The most reliable continental measure of poaching pressure is the Monitoring of Illegal Killing of Elephants (MIKE) programme, established by the UN Convention on International Trade in Endangered Species (CITES). There are around 50 MIKE sites across Africa.
The Samburu-Laikipia MIKE site in Kenya is the most data-rich on the continent, and is coordinated by Save the Elephants. Every elephant carcass that is heard about is visited by either our team or one of our partners and cause of death assessed. One measure that results from the MIKE program, the ‘Proportion of Illegally Killed Elephants’ (PIKE), gives an index of poaching pressure that is independent of the resources put into detection of carcasses.
In 2012, 72% of dead elephants had been poached, indicating crisis-levels of poaching and a population in steep decline. By 2014 this had been reduced to 48%, a level at which births exceed deaths, and in the first quarter of 2015 the PIKE was reduced to 37% – a level that it had not descended to since before the crisis hit the area.

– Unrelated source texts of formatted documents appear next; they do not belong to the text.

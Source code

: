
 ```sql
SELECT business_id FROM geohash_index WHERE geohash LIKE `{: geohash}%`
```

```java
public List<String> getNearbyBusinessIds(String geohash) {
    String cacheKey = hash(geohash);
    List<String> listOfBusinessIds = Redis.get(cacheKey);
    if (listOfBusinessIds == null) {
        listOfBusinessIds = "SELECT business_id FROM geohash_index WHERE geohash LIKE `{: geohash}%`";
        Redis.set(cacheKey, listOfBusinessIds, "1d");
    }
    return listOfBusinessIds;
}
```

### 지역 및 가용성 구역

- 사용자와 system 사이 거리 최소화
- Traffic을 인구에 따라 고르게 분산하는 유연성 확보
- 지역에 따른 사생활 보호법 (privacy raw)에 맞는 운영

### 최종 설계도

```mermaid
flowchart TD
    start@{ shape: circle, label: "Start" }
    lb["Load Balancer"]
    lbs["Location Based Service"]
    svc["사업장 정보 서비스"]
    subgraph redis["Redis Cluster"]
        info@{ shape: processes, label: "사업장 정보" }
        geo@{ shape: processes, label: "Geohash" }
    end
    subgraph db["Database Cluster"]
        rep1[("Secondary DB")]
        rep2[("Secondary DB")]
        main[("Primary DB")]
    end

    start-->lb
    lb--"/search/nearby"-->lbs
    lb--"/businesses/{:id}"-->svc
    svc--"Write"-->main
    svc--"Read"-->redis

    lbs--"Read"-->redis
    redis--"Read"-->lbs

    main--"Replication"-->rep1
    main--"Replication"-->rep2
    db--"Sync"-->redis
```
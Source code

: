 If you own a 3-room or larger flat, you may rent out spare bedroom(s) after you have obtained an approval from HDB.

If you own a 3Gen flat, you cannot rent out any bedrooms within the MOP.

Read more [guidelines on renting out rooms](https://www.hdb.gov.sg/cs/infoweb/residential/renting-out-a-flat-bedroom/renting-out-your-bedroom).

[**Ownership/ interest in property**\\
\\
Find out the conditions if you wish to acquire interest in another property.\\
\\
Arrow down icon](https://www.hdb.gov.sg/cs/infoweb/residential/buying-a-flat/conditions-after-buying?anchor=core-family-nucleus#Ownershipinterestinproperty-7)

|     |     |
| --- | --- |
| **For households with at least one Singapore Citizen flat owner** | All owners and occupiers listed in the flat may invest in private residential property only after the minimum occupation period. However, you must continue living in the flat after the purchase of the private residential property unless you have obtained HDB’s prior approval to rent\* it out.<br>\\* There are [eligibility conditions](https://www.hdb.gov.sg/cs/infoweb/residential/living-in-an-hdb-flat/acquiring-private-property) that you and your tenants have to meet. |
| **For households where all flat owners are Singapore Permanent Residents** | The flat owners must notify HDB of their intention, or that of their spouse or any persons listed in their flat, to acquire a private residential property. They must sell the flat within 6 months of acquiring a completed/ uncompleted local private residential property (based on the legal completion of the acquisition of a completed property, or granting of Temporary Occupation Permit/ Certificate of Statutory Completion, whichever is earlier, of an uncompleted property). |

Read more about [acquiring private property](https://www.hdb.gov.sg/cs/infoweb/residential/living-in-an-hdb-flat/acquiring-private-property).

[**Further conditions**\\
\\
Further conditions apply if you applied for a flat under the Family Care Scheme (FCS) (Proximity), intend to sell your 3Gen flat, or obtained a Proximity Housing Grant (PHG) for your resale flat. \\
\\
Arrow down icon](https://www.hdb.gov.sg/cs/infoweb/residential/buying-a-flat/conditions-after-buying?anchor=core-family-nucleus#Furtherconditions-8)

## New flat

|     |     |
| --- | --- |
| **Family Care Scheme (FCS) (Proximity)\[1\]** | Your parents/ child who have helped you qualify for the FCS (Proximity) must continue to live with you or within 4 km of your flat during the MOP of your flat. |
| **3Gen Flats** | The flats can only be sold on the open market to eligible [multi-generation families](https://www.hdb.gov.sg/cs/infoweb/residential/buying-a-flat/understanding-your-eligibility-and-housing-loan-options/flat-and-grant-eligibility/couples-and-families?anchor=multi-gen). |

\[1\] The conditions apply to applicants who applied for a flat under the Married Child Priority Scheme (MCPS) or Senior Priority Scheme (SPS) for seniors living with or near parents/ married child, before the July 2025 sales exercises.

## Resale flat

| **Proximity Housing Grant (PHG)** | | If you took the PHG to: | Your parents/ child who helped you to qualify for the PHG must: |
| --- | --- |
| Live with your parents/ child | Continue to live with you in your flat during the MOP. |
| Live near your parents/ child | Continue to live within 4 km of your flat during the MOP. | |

Save The Elephants and Kenya Wildlife Service (KWS) have been collaborating with CITES on their monitoring illegal killing and hunting of elephants project since 2002. STE coordinates MIKE harmonisation meetings to collate elephant mortality statistics with numerous partners in both Samburu-Laikipia and the Masai Mara including the Northern Rangelands Trust, Lewa Wildlife Conservancy, the Samburu Trust, Space for Giants and the Mara Elephant Project.